Try to say that headline 3 times in a row
Last Thursday, Arizona lawmakers, always looking to create archaic legislation, passed a bill that
would ban bag bans.
State Senator Nancy Barto, the bill’s sponsor and a Republican, said that “excessive regulation on containers creates more work and cost for retailers and other businesses — and leads to higher consumer cost and a drag on economic growth.” She added: “Municipalities acting on their own to implement these mandates run counter to the state’s goal to overcome Arizona’s sluggish job growth and economic stability.”
The only city to carry out any such rule is Bisbee, southeast of Tucson, which banned single-use plastic bags and requires a 5-cent charge per paper bag.
Like the cold-war-communist domino theory, the ban bag ban movement is equally well-thought out. Like many Republicans, Arizona's lawmakers love to talk about state and local autonomy is the shadow of big government. Like many Republicans, this does not apply to laws they want to shove down their constituents' throats.

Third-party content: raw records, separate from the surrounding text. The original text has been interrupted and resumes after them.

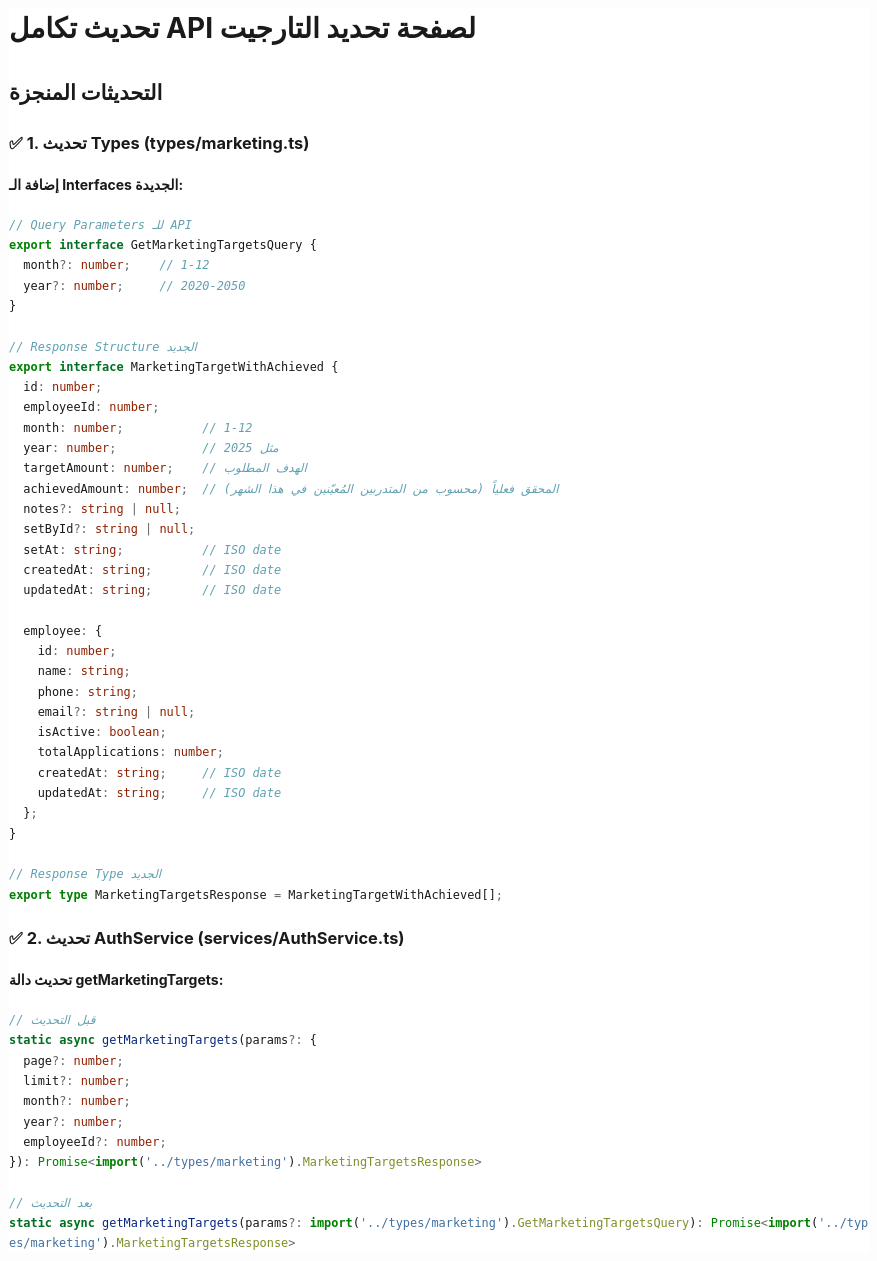 # تحديث تكامل API لصفحة تحديد التارجيت

## التحديثات المنجزة

### ✅ **1. تحديث Types (types/marketing.ts)**

#### إضافة الـ Interfaces الجديدة:
```typescript
// Query Parameters للـ API
export interface GetMarketingTargetsQuery {
  month?: number;    // 1-12
  year?: number;     // 2020-2050
}

// Response Structure الجديد
export interface MarketingTargetWithAchieved {
  id: number;
  employeeId: number;
  month: number;           // 1-12
  year: number;            // مثل 2025
  targetAmount: number;    // الهدف المطلوب
  achievedAmount: number;  // المحقق فعلياً (محسوب من المتدربين المُعيّنين في هذا الشهر)
  notes?: string | null;
  setById?: string | null;
  setAt: string;           // ISO date
  createdAt: string;       // ISO date
  updatedAt: string;       // ISO date

  employee: {
    id: number;
    name: string;
    phone: string;
    email?: string | null;
    isActive: boolean;
    totalApplications: number;
    createdAt: string;     // ISO date
    updatedAt: string;     // ISO date
  };
}

// Response Type الجديد
export type MarketingTargetsResponse = MarketingTargetWithAchieved[];
```

### ✅ **2. تحديث AuthService (services/AuthService.ts)**

#### تحديث دالة getMarketingTargets:
```typescript
// قبل التحديث
static async getMarketingTargets(params?: {
  page?: number;
  limit?: number;
  month?: number;
  year?: number;
  employeeId?: number;
}): Promise<import('../types/marketing').MarketingTargetsResponse>

// بعد التحديث
static async getMarketingTargets(params?: import('../types/marketing').GetMarketingTargetsQuery): Promise<import('../types/marketing').MarketingTargetsResponse>
```
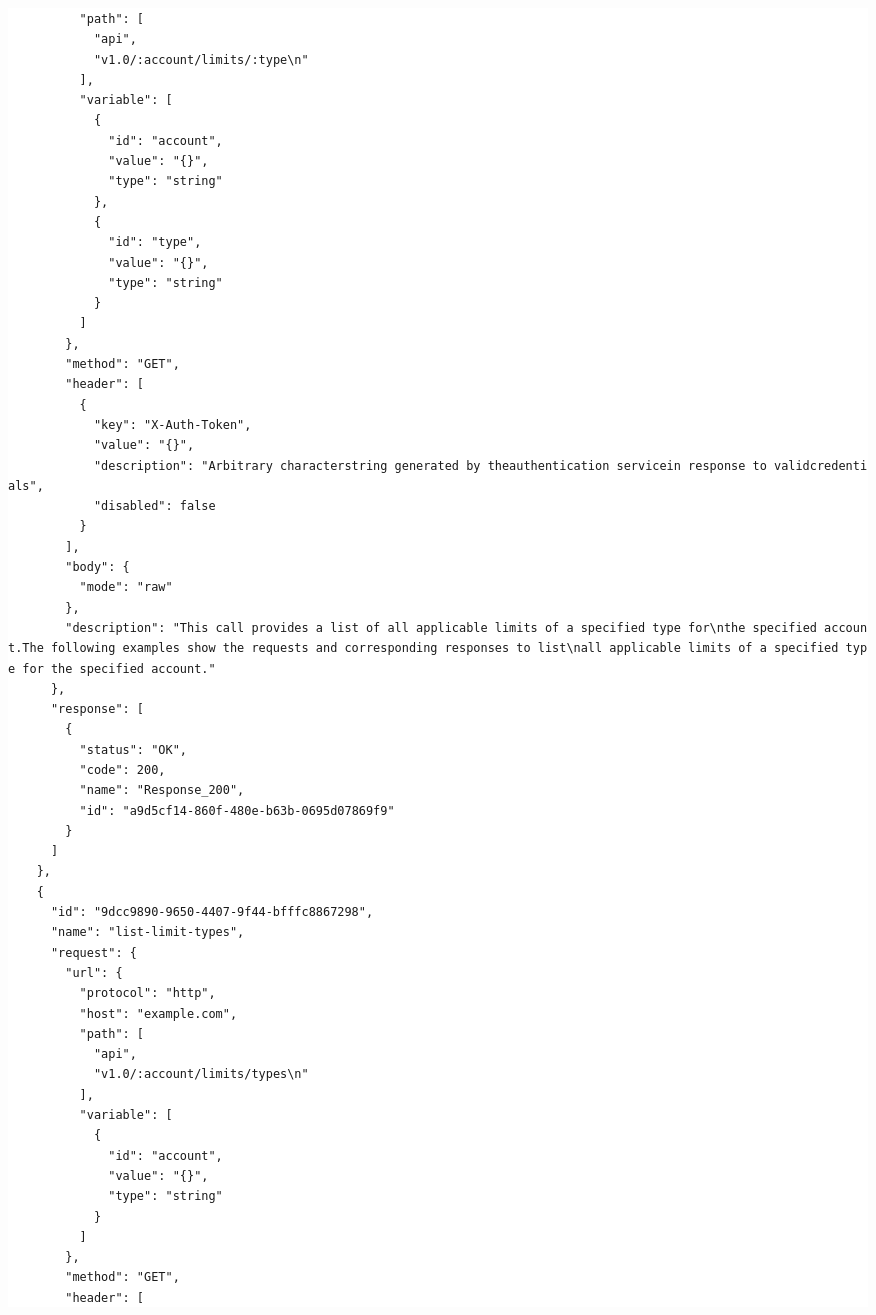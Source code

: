               "path": [
                "api",
                "v1.0/:account/limits/:type\n"
              ],
              "variable": [
                {
                  "id": "account",
                  "value": "{}",
                  "type": "string"
                },
                {
                  "id": "type",
                  "value": "{}",
                  "type": "string"
                }
              ]
            },
            "method": "GET",
            "header": [
              {
                "key": "X-Auth-Token",
                "value": "{}",
                "description": "Arbitrary characterstring generated by theauthentication servicein response to validcredentials",
                "disabled": false
              }
            ],
            "body": {
              "mode": "raw"
            },
            "description": "This call provides a list of all applicable limits of a specified type for\nthe specified account.The following examples show the requests and corresponding responses to list\nall applicable limits of a specified type for the specified account."
          },
          "response": [
            {
              "status": "OK",
              "code": 200,
              "name": "Response_200",
              "id": "a9d5cf14-860f-480e-b63b-0695d07869f9"
            }
          ]
        },
        {
          "id": "9dcc9890-9650-4407-9f44-bfffc8867298",
          "name": "list-limit-types",
          "request": {
            "url": {
              "protocol": "http",
              "host": "example.com",
              "path": [
                "api",
                "v1.0/:account/limits/types\n"
              ],
              "variable": [
                {
                  "id": "account",
                  "value": "{}",
                  "type": "string"
                }
              ]
            },
            "method": "GET",
            "header": [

Three members of the Tempe city council, who have been weighing the benefits of such a bag ban, penned an op-ed in the Arizona Republic yesterday:
SB 1241 would block cities, towns and counties from enacting local ordinances that limit the use of single-use plastic bags and Styrofoam. This bill restricts a city's ability to reduce waste, lower costs and divert materials from our landfills. It undermines local control of waste management, a responsibility that has historically belonged to cities and towns, which pay for these services.
We believe this action is a step backward and stands in sharp contrast to the views of Tempe residents who have long favored sustainable solutions that benefit the environment and the city's bottom line.
They point out that Tempe uses "over 50 million single-use bags a year," with very few of them being properly recycled. This isn't just wasteful and environmentally unsound, they argue, it is also bad economically for Tempe.
Bags that are not recycled end up in the landfill or create litter in our parks, streets and waterways. Cleaning up all that litter creates more work for our maintenance crews and adds costs for taxpayers.
Maybe one of these days the Arizona GOP will listen to their own rhetoric. Maybe?